* **Task**
Across the listing below, work out how many lines include the word "prasad". Give the number alone.

* **Data for review**
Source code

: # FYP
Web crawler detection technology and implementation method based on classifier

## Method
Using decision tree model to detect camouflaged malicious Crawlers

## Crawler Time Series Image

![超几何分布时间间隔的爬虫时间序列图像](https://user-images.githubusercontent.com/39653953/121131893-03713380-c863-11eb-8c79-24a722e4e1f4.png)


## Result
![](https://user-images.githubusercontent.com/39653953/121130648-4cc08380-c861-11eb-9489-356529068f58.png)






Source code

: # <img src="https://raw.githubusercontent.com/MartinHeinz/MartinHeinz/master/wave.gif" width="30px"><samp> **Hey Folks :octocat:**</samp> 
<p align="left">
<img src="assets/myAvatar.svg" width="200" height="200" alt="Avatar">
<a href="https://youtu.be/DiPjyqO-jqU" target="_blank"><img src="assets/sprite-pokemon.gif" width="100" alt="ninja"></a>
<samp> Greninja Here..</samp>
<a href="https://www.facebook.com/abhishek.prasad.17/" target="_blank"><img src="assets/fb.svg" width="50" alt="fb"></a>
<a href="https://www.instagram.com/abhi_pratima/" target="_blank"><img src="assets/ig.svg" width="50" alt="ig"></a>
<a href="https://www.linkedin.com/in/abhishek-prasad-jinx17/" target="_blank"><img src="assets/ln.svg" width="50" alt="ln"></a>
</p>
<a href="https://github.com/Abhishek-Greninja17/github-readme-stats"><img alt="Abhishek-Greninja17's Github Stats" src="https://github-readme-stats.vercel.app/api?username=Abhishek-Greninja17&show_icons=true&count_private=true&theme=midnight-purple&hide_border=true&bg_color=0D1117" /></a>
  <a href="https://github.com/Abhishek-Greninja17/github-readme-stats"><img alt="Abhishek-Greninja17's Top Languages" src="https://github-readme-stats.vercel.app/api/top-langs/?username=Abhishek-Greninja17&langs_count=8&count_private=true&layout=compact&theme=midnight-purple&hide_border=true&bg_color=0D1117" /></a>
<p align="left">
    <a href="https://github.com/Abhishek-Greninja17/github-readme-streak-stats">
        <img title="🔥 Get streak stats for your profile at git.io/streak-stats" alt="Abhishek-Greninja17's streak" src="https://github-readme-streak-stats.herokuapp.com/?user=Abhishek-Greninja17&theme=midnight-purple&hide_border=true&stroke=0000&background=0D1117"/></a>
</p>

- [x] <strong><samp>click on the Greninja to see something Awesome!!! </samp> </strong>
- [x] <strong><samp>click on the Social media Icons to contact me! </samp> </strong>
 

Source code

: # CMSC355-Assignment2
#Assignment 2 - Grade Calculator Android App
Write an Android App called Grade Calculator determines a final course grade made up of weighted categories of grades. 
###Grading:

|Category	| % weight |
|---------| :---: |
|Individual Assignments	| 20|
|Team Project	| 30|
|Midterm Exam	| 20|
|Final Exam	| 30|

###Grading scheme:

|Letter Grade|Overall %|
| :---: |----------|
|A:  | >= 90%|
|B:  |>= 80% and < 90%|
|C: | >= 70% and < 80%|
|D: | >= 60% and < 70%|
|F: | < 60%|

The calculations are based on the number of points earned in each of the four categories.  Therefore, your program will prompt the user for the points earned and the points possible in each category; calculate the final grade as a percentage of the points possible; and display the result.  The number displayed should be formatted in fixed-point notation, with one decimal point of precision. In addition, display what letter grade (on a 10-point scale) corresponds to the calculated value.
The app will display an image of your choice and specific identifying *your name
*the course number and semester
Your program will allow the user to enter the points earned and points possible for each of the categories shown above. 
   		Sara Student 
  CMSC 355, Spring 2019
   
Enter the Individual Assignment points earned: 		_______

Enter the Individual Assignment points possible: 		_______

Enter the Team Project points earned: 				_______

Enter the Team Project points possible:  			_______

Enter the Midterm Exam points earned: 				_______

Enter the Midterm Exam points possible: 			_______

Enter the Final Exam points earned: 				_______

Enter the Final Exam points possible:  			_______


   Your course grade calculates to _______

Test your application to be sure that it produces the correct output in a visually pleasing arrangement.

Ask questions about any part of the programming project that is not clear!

* **Exercise answer**
2